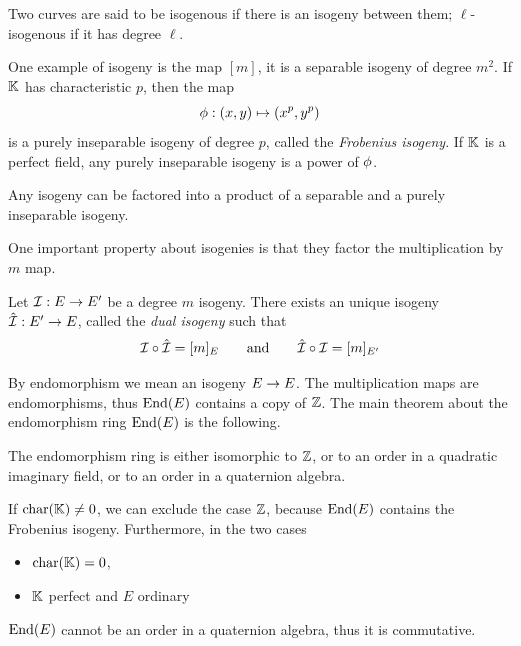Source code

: Two curves are said to be isogenous if there is an isogeny between
them; $\ell$-isogenous if it has degree $\ell$.

One example of isogeny is the map $[m]$, it is a separable isogeny of
degree $m^2$. If $\mathbb{K}$ has characteristic $p$, then the map
\begin{equation}
  \label{eq:139}
  \phi : (x,y) \mapsto (x^p,y^p)
\end{equation}
is a purely inseparable isogeny of degree $p$, called the
\emph{Frobenius
  isogeny}. If $\mathbb{K}$ is a perfect field, any purely
inseparable isogeny is a power of $\phi$.

\begin{theorem}
  Any isogeny can be factored into a product of a separable and a
  purely inseparable isogeny.
\end{theorem}

One important property about isogenies is that they factor the
multiplication by $m$ map.

\begin{definition}
  Let $\mathcal{I} : E \rightarrow E'$ be a degree $m$ isogeny. There exists an
  unique isogeny $\hat{\mathcal{I}} : E' \rightarrow E$, called the
  \emph{dual isogeny} such
  that
  \[\mathcal{I}\circ\hat{\mathcal{I}} = [m]_E \qquad\text{and}\qquad \hat{\mathcal{I}}\circ\mathcal{I} =
  [m]_{E'}\]
\end{definition}

By endomorphism we mean an isogeny $E\rightarrow E$. The multiplication maps
are endomorphisms, thus $\operatorname{End}(E)$ contains a copy of $\mathbb{Z}$.  The main
theorem about the endomorphism ring $\operatorname{End}(E)$ is the following.

\begin{theorem}
  The endomorphism ring is either isomorphic to $\mathbb{Z}$, or to an order
  in a quadratic imaginary field, or to an order in a quaternion
  algebra.
\end{theorem}

If $\operatorname{char}(\mathbb{K})\ne0$, we can exclude the case $\mathbb{Z}$, because $\operatorname{End}(E)$
contains the Frobenius isogeny. Furthermore, in the two cases
\begin{itemize}
\item $\operatorname{char}(\mathbb{K})=0$,
\item $\mathbb{K}$ perfect and $E$ ordinary
\end{itemize}
$\operatorname{End}(E)$ cannot be an order in a quaternion algebra, thus it is
commutative.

☆ ☆ ☆

_Your objective:_ Pull every line containing "inseparable" from the material above.

_Exercise solution:_
is a purely inseparable isogeny of degree $p$, called the
inseparable isogeny is a power of $\phi$.
  purely inseparable isogeny.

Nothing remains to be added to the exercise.